(Dataset entries Opens)
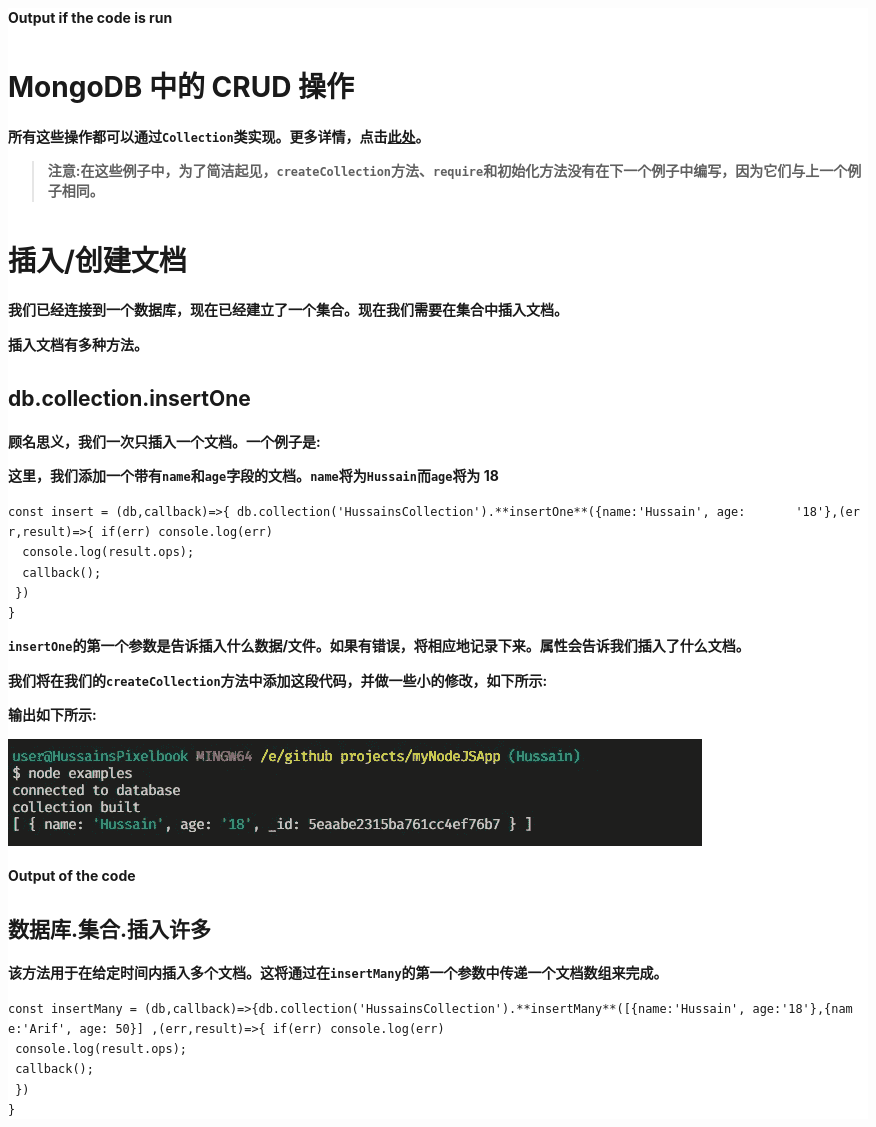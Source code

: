 **Output if the code is run**

# **MongoDB 中的 CRUD 操作**

**所有这些操作都可以通过`Collection`类实现。更多详情，点击[此处](http://mongodb.github.io/node-mongodb-native/2.0/api/Collection.html)。**

> **注意:在这些例子中，为了简洁起见，`createCollection`方法、`require`和初始化方法没有在下一个例子中编写，因为它们与上一个例子相同。**

# **插入/创建文档**

**我们已经连接到一个数据库，现在已经建立了一个集合。现在我们需要在集合中插入文档。**

**插入文档有多种方法。**

## **db.collection.insertOne**

**顾名思义，我们一次只插入一个文档。一个例子是:**

**这里，我们添加一个带有`name`和`age`字段的文档。`name`将为`Hussain`而`age`将为 18**

```
const insert = (db,callback)=>{ db.collection('HussainsCollection').**insertOne**({name:'Hussain', age:       '18'},(err,result)=>{ if(err) console.log(err)
  console.log(result.ops);
  callback();
 })
}
```

**`insertOne`的第一个参数是告诉插入什么数据/文件。如果有错误，将相应地记录下来。属性会告诉我们插入了什么文档。**

**我们将在我们的`createCollection`方法中添加这段代码，并做一些小的修改，如下所示:**

**输出如下所示:**

**![](img/2c380e5ceb004c4d43168edf5e2532af.png)**

**Output of the code**

## **数据库.集合.插入许多**

**该方法用于在给定时间内插入多个文档。这将通过在`insertMany`的第一个参数中传递一个文档数组来完成。**

```
const insertMany = (db,callback)=>{db.collection('HussainsCollection').**insertMany**([{name:'Hussain', age:'18'},{name:'Arif', age: 50}] ,(err,result)=>{ if(err) console.log(err)
 console.log(result.ops);
 callback();
 })
}
```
(Dataset entries Closes)
> **Exercise instructions**: Produce the material above again in full, with identical lines and no pictures.

> **Result for this task**:
Source code

: **Output if the code is run**

# **MongoDB 中的 CRUD 操作**

**所有这些操作都可以通过`Collection`类实现。更多详情，点击[此处](http://mongodb.github.io/node-mongodb-native/2.0/api/Collection.html)。**

> **注意:在这些例子中，为了简洁起见，`createCollection`方法、`require`和初始化方法没有在下一个例子中编写，因为它们与上一个例子相同。**

# **插入/创建文档**

**我们已经连接到一个数据库，现在已经建立了一个集合。现在我们需要在集合中插入文档。**

**插入文档有多种方法。**

## **db.collection.insertOne**

**顾名思义，我们一次只插入一个文档。一个例子是:**

**这里，我们添加一个带有`name`和`age`字段的文档。`name`将为`Hussain`而`age`将为 18**

```
const insert = (db,callback)=>{ db.collection('HussainsCollection').**insertOne**({name:'Hussain', age:       '18'},(err,result)=>{ if(err) console.log(err)
  console.log(result.ops);
  callback();
 })
}
```

**`insertOne`的第一个参数是告诉插入什么数据/文件。如果有错误，将相应地记录下来。属性会告诉我们插入了什么文档。**

**我们将在我们的`createCollection`方法中添加这段代码，并做一些小的修改，如下所示:**

**输出如下所示:**

**![](img/2c380e5ceb004c4d43168edf5e2532af.png)**

**Output of the code**

## **数据库.集合.插入许多**

**该方法用于在给定时间内插入多个文档。这将通过在`insertMany`的第一个参数中传递一个文档数组来完成。**

```
const insertMany = (db,callback)=>{db.collection('HussainsCollection').**insertMany**([{name:'Hussain', age:'18'},{name:'Arif', age: 50}] ,(err,result)=>{ if(err) console.log(err)
 console.log(result.ops);
 callback();
 })
}
```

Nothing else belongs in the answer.